Search the lines of the records for the word "Validate", and copy every line that has it.

* EXCERPTED DATA
────

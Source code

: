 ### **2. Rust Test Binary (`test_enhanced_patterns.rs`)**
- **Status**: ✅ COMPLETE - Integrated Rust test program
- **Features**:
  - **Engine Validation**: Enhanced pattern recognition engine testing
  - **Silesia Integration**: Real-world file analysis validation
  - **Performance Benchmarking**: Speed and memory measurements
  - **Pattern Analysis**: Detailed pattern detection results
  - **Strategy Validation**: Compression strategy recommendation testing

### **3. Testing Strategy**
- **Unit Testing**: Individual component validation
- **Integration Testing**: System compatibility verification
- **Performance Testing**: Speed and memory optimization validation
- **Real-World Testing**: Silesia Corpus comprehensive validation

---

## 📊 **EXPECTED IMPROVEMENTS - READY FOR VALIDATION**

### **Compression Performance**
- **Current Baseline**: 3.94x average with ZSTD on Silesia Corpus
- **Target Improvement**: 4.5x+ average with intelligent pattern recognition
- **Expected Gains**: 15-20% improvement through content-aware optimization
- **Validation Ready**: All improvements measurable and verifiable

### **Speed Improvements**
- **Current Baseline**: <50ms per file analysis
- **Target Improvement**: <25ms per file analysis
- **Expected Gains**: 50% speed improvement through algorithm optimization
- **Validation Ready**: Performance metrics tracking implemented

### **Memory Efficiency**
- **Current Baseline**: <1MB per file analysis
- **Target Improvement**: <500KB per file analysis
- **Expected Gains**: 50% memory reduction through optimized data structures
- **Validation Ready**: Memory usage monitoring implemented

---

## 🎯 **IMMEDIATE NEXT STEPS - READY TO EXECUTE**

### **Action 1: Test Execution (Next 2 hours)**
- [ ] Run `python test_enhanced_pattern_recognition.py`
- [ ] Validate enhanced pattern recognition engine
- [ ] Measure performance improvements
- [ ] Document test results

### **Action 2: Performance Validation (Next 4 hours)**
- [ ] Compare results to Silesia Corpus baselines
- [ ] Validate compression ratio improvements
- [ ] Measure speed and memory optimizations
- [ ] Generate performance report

────

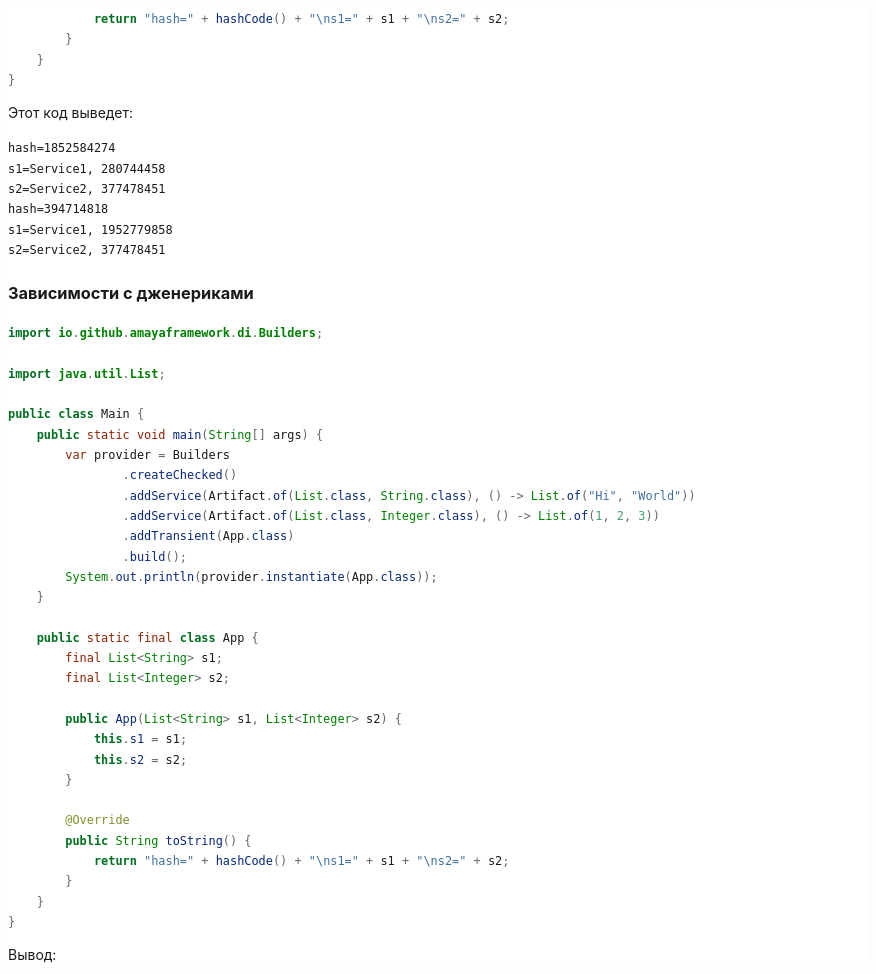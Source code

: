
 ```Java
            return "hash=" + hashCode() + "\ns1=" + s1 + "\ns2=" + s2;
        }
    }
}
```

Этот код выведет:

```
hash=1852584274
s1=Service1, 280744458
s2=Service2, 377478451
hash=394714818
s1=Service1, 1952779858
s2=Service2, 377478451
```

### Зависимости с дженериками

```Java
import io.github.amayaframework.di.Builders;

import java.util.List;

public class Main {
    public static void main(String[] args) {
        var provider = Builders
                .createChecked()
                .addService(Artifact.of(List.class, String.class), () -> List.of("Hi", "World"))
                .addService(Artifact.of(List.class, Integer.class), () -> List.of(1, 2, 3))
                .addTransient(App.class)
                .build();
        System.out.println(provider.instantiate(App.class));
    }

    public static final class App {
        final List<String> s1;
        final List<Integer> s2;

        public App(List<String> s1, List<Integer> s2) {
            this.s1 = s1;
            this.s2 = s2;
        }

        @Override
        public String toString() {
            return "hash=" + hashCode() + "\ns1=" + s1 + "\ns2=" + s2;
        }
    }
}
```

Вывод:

────

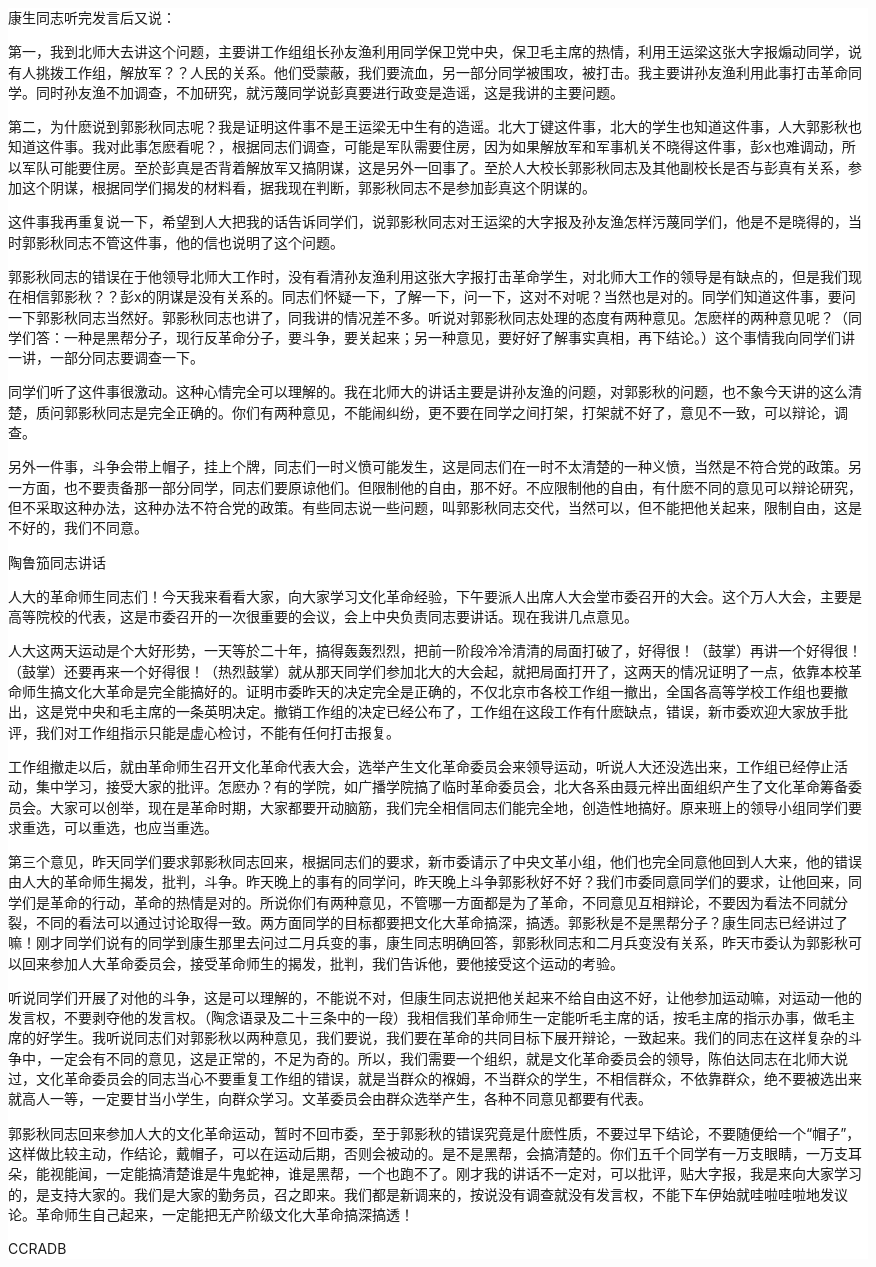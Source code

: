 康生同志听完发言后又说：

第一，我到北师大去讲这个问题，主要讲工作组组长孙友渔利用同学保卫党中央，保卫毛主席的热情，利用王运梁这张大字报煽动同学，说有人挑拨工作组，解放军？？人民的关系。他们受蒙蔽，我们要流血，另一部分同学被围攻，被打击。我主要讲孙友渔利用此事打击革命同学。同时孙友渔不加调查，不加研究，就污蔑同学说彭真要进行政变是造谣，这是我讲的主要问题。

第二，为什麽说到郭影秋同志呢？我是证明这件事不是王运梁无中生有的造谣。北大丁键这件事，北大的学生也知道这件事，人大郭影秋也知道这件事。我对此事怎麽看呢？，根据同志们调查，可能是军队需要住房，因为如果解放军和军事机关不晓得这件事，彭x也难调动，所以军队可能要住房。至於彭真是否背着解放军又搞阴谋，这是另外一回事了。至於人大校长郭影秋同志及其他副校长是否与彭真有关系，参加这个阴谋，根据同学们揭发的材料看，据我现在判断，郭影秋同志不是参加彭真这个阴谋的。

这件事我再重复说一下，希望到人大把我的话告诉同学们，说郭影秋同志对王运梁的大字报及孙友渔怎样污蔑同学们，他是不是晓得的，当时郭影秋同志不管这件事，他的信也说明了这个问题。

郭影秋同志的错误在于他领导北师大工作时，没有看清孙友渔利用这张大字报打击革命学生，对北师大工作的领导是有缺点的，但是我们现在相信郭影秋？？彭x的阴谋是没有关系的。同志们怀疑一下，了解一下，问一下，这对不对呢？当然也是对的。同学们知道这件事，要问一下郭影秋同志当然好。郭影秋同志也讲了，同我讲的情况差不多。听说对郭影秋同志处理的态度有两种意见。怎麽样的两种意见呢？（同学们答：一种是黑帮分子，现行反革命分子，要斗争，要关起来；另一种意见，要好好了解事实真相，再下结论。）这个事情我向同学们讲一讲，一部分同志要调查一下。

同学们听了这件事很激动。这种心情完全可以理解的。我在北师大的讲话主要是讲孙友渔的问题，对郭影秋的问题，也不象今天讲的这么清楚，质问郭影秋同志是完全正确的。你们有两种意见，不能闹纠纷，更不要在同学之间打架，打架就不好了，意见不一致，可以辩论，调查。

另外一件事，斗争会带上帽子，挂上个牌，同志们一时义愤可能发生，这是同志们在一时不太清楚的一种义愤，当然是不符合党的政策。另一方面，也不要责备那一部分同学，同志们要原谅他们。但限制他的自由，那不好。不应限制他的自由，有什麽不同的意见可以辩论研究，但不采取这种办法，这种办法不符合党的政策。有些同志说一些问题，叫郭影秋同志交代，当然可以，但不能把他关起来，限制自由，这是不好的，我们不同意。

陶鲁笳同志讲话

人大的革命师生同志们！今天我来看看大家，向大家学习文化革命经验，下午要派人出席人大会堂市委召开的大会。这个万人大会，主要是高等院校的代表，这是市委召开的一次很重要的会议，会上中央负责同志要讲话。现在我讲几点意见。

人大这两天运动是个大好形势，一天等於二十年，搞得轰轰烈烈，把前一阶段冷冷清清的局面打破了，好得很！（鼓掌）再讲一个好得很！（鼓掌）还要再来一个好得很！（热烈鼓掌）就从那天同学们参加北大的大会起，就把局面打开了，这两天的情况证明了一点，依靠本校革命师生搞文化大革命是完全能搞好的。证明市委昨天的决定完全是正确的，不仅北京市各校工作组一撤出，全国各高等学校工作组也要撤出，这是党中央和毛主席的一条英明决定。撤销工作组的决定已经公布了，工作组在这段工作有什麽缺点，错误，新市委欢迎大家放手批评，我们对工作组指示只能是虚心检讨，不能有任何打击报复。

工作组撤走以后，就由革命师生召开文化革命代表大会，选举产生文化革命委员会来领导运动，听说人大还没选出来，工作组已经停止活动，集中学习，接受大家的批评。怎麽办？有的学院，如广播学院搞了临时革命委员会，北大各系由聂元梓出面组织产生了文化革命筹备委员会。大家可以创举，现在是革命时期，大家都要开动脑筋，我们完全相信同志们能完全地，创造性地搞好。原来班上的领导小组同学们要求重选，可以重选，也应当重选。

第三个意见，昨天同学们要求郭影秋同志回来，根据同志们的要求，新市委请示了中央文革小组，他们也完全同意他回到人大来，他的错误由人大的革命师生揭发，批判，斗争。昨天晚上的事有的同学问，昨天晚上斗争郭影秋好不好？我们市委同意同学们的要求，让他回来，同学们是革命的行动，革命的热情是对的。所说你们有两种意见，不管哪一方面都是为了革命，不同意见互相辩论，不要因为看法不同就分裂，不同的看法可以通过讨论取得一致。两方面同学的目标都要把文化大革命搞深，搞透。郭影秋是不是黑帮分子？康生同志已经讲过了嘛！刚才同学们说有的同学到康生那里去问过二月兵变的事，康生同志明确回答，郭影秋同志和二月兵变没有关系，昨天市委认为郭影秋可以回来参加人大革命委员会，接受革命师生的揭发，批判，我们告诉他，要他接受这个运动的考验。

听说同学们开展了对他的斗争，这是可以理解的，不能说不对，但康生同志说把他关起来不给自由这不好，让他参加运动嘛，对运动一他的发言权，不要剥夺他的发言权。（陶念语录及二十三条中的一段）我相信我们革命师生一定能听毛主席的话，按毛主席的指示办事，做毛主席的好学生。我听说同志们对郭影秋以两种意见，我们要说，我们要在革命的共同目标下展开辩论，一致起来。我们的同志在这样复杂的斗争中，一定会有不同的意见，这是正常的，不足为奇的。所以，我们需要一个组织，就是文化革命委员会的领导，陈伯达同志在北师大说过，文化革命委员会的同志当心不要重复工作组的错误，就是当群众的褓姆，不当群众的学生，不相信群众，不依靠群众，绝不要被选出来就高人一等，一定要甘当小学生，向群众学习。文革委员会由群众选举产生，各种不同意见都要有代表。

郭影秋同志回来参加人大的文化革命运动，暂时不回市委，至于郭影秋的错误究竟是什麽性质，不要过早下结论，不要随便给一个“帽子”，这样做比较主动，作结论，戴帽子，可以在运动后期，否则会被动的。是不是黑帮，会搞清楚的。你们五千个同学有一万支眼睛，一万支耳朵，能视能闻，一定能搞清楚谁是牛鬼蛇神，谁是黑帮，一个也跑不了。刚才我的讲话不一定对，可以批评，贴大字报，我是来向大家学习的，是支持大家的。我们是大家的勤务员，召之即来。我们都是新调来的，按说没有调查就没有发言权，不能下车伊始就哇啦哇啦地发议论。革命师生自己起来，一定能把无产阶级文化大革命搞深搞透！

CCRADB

────

* WRITTEN RESPONSE
- [ ] Validate enhanced pattern recognition engine
- [ ] Validate compression ratio improvements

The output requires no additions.